Quatrième de couverture : Peu de vies ont été aussi
fertiles en évènements dramatiques et tragiques que celle de Henry Pou Yi,
dernier empereur de Chine, membre du Congrès national du Peuple de la Chine
communiste jusqu'à sa mort.
Petit
neveu de l'Impératrice douairière Tzu Hsi, Henry Pou Yi naquit à Pékin en 1906. Il monta sur le
trône en 1908 et fut chassé de la Cité interdite en 1924; empereur de
Mandchourie de 1934 à 1945, puis prisonnier des Soviétiques et de la Chine
Rouge pendant quatorze ans. C'est au cours de sa captivité qu'il subit une
rééducation complète et prolongée, qui fit du dernier empereur de Chine l'homme
communiste Pou Yi.
Bien
qu'il ait côtoyé de très près la guerre civile, les massacres et la révolution,
Pou Yi, représentant de la Chine ancienne, a survécu.
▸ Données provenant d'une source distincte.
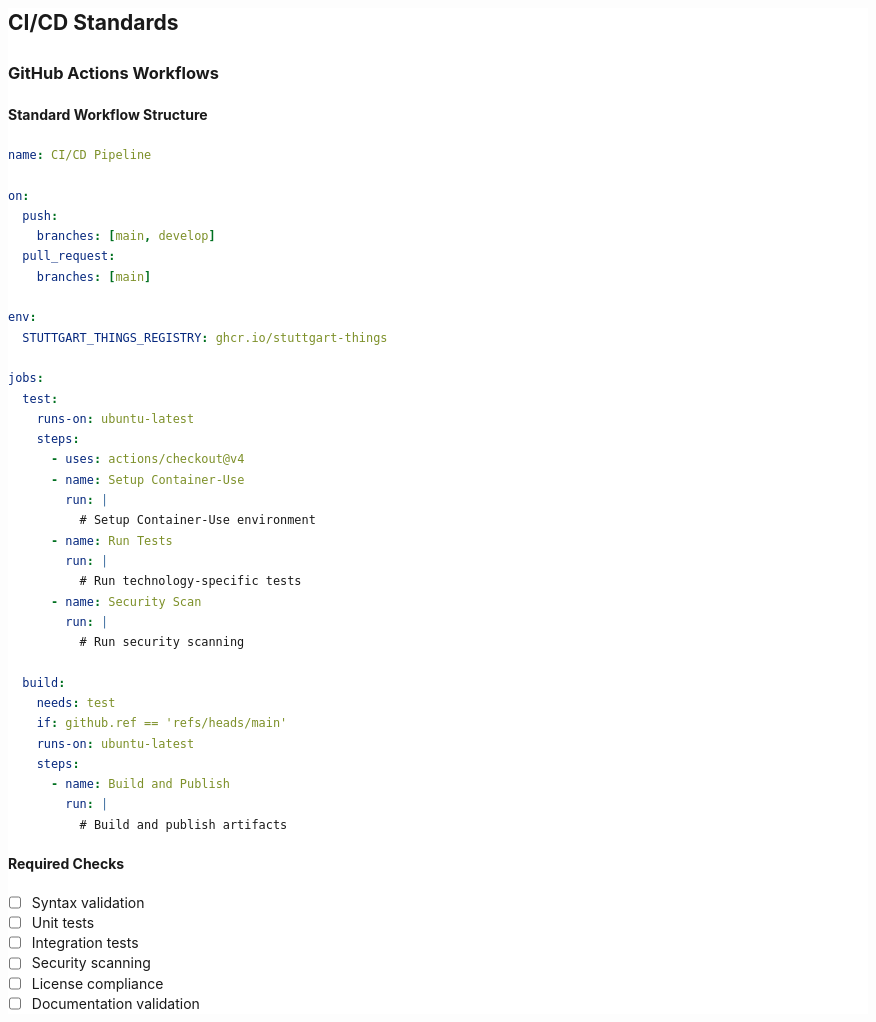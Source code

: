 
## CI/CD Standards

### GitHub Actions Workflows

#### Standard Workflow Structure
```yaml
name: CI/CD Pipeline

on:
  push:
    branches: [main, develop]
  pull_request:
    branches: [main]

env:
  STUTTGART_THINGS_REGISTRY: ghcr.io/stuttgart-things

jobs:
  test:
    runs-on: ubuntu-latest
    steps:
      - uses: actions/checkout@v4
      - name: Setup Container-Use
        run: |
          # Setup Container-Use environment
      - name: Run Tests
        run: |
          # Run technology-specific tests
      - name: Security Scan
        run: |
          # Run security scanning

  build:
    needs: test
    if: github.ref == 'refs/heads/main'
    runs-on: ubuntu-latest
    steps:
      - name: Build and Publish
        run: |
          # Build and publish artifacts
```

#### Required Checks
- [ ] Syntax validation
- [ ] Unit tests
- [ ] Integration tests
- [ ] Security scanning
- [ ] License compliance
- [ ] Documentation validation
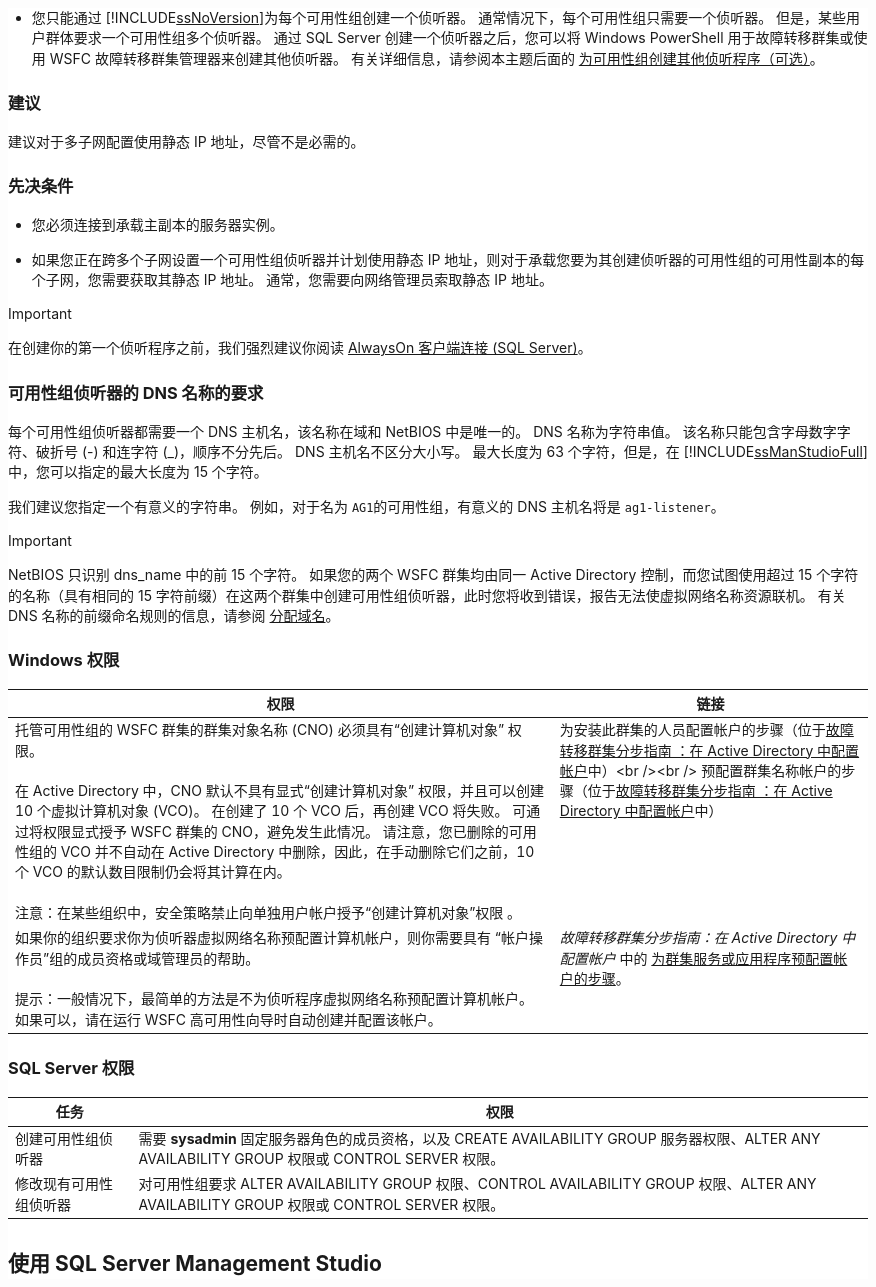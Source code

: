 -   您只能通过 [!INCLUDE[ssNoVersion](../../../includes/ssnoversion-md.md)]为每个可用性组创建一个侦听器。 通常情况下，每个可用性组只需要一个侦听器。 但是，某些用户群体要求一个可用性组多个侦听器。   通过 SQL Server 创建一个侦听器之后，您可以将 Windows PowerShell 用于故障转移群集或使用 WSFC 故障转移群集管理器来创建其他侦听器。 有关详细信息，请参阅本主题后面的 [为可用性组创建其他侦听程序（可选）](#CreateAdditionalListener)。  
  
###  <a name="recommendations"></a><a name="Recommendations"></a> 建议  
 建议对于多子网配置使用静态 IP 地址，尽管不是必需的。  
  
###  <a name="prerequisites"></a><a name="Prerequisites"></a>先决条件  
  
-   您必须连接到承载主副本的服务器实例。  
  
-   如果您正在跨多个子网设置一个可用性组侦听器并计划使用静态 IP 地址，则对于承载您要为其创建侦听器的可用性组的可用性副本的每个子网，您需要获取其静态 IP 地址。 通常，您需要向网络管理员索取静态 IP 地址。  
  
> [!IMPORTANT]  
>  在创建你的第一个侦听程序之前，我们强烈建议你阅读 [AlwaysOn 客户端连接 (SQL Server)](always-on-client-connectivity-sql-server.md)。  
  
###  <a name="requirements-for-the-dns-name-of-an-availability-group-listener"></a><a name="DNSnameReqs"></a> 可用性组侦听器的 DNS 名称的要求  
 每个可用性组侦听器都需要一个 DNS 主机名，该名称在域和 NetBIOS 中是唯一的。 DNS 名称为字符串值。 该名称只能包含字母数字字符、破折号 (-) 和连字符 (_)，顺序不分先后。 DNS 主机名不区分大小写。 最大长度为 63 个字符，但是，在 [!INCLUDE[ssManStudioFull](../../../includes/ssmanstudiofull-md.md)]中，您可以指定的最大长度为 15 个字符。  
  
 我们建议您指定一个有意义的字符串。 例如，对于名为 `AG1`的可用性组，有意义的 DNS 主机名将是 `ag1-listener`。  
  
> [!IMPORTANT]  
>  NetBIOS 只识别 dns_name 中的前 15 个字符。 如果您的两个 WSFC 群集均由同一 Active Directory 控制，而您试图使用超过 15 个字符的名称（具有相同的 15 字符前缀）在这两个群集中创建可用性组侦听器，此时您将收到错误，报告无法使虚拟网络名称资源联机。 有关 DNS 名称的前缀命名规则的信息，请参阅 [分配域名](https://technet.microsoft.com/library/cc731265\(WS.10\).aspx)。  
  
###  <a name="windows-permissions"></a><a name="WinPermissions"></a> Windows 权限  
  
|权限|链接|  
|-----------------|----------|  
|托管可用性组的 WSFC 群集的群集对象名称 (CNO) 必须具有“创建计算机对象”  权限。<br /><br /> 在 Active Directory 中，CNO 默认不具有显式“创建计算机对象”  权限，并且可以创建 10 个虚拟计算机对象 (VCO)。 在创建了 10 个 VCO 后，再创建 VCO 将失败。 可通过将权限显式授予 WSFC 群集的 CNO，避免发生此情况。 请注意，您已删除的可用性组的 VCO 并不自动在 Active Directory 中删除，因此，在手动删除它们之前，10 个 VCO 的默认数目限制仍会将其计算在内。<br /><br /> 注意：在某些组织中，安全策略禁止向单独用户帐户授予“创建计算机对象”权限  。|为安装此群集的人员配置帐户的步骤（位于[故障转移群集分步指南  ：在 Active Directory 中配置帐户](https://technet.microsoft.com/library/cc731002\(WS.10\).aspx#BKMK_steps_installer)中）<br /><br /> 预配置群集名称帐户的步骤（位于[故障转移群集分步指南  ：在 Active Directory 中配置帐户](https://technet.microsoft.com/library/cc731002\(WS.10\).aspx#BKMK_steps_precreating)中）|  
|如果你的组织要求你为侦听器虚拟网络名称预配置计算机帐户，则你需要具有  “帐户操作员”组的成员资格或域管理员的帮助。<br /><br /> 提示：一般情况下，最简单的方法是不为侦听程序虚拟网络名称预配置计算机帐户。 如果可以，请在运行 WSFC 高可用性向导时自动创建并配置该帐户。|*故障转移群集分步指南：在 Active Directory 中配置帐户* 中的 [为群集服务或应用程序预配置帐户的步骤](https://technet.microsoft.com/library/cc731002\(WS.10\).aspx#BKMK_steps_precreating2)。|  
  
###  <a name="sql-server-permissions"></a><a name="SqlPermissions"></a> SQL Server 权限  
  
|任务|权限|  
|----------|-----------------|  
|创建可用性组侦听器|需要 **sysadmin** 固定服务器角色的成员资格，以及 CREATE AVAILABILITY GROUP 服务器权限、ALTER ANY AVAILABILITY GROUP 权限或 CONTROL SERVER 权限。|  
|修改现有可用性组侦听器|对可用性组要求 ALTER AVAILABILITY GROUP 权限、CONTROL AVAILABILITY GROUP 权限、ALTER ANY AVAILABILITY GROUP 权限或 CONTROL SERVER 权限。|  
  
##  <a name="using-sql-server-management-studio"></a><a name="SSMSProcedure"></a> 使用 SQL Server Management Studio  
  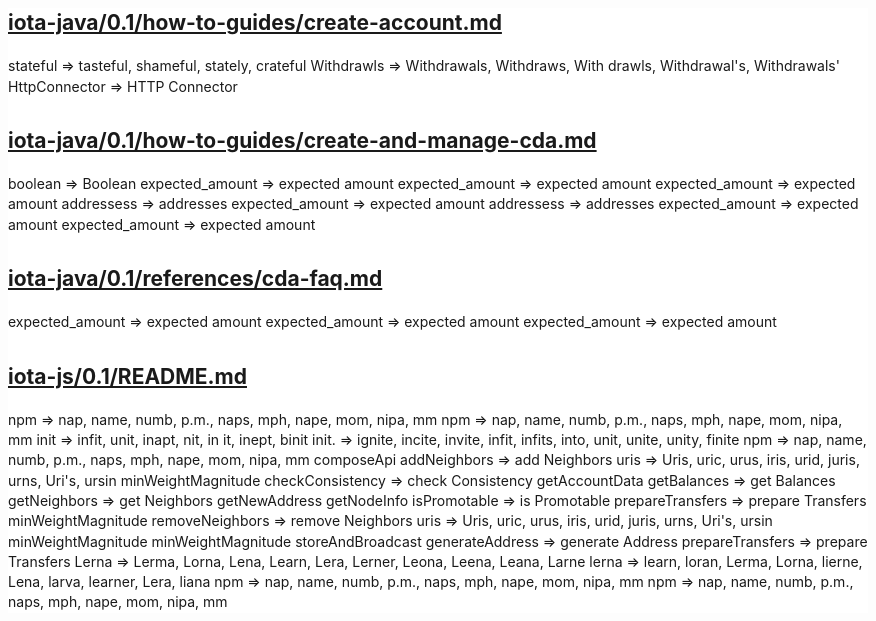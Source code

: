 ## [iota-java/0.1/how-to-guides/create-account.md](iota-java/0.1/how-to-guides/create-account.md)

stateful                       => tasteful, shameful, stately, crateful
Withdrawls                     => Withdrawals, Withdraws, With drawls, Withdrawal's, Withdrawals'
HttpConnector                  => HTTP Connector

## [iota-java/0.1/how-to-guides/create-and-manage-cda.md](iota-java/0.1/how-to-guides/create-and-manage-cda.md)

boolean                        => Boolean
expected_amount                => expected amount
expected_amount                => expected amount
expected_amount                => expected amount
addressess                     => addresses
expected_amount                => expected amount
addressess                     => addresses
expected_amount                => expected amount
expected_amount                => expected amount

## [iota-java/0.1/references/cda-faq.md](iota-java/0.1/references/cda-faq.md)

expected_amount                => expected amount
expected_amount                => expected amount
expected_amount                => expected amount

## [iota-js/0.1/README.md](iota-js/0.1/README.md)

npm                            => nap, name, numb, p.m., naps, mph, nape, mom, nipa, mm
npm                            => nap, name, numb, p.m., naps, mph, nape, mom, nipa, mm
init                           => infit, unit, inapt, nit, in it, inept, binit
init.                          => ignite, incite, invite, infit, infits, into, unit, unite, unity, finite
npm                            => nap, name, numb, p.m., naps, mph, nape, mom, nipa, mm
composeApi
addNeighbors                   => add Neighbors
uris                           => Uris, uric, urus, iris, urid, juris, urns, Uri's, ursin
minWeightMagnitude
checkConsistency               => check Consistency
getAccountData
getBalances                    => get Balances
getNeighbors                   => get Neighbors
getNewAddress
getNodeInfo
isPromotable                   => is Promotable
prepareTransfers               => prepare Transfers
minWeightMagnitude
removeNeighbors                => remove Neighbors
uris                           => Uris, uric, urus, iris, urid, juris, urns, Uri's, ursin
minWeightMagnitude
minWeightMagnitude
storeAndBroadcast
generateAddress                => generate Address
prepareTransfers               => prepare Transfers
Lerna                          => Lerma, Lorna, Lena, Learn, Lera, Lerner, Leona, Leena, Leana, Larne
lerna                          => learn, loran, Lerma, Lorna, lierne, Lena, larva, learner, Lera, liana
npm                            => nap, name, numb, p.m., naps, mph, nape, mom, nipa, mm
npm                            => nap, name, numb, p.m., naps, mph, nape, mom, nipa, mm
Il n'a survécu que parce
que, de son propre aveu, il était "menteur, rusé et hypocrite".
Cependant,
les multiples facettes de sa vie fascinante - ses études sous la férule d'une
série de précepteurs impériaux, ses nombreux mariages non consommés, ses
relations complexes avec des diplomates étrangers et des militaires - tout cela
est décrit avec une vie et une candeur telles qu'elles font de ce récit un
livre très attachant.
C'est
aussi un document de premier ordre sur l'histoire de la Chine moderne, un
portrait de la vie dans ce pays et l'autobiographie d'un homme qui fut un
Oriental, un Mandchou et un législateur de la Chine communiste.
Après
avoir manqué d'être assassiné par les Gardes rouges durant la Révolution
culturelle, Pou Yi mourut d'un cancer en 1967.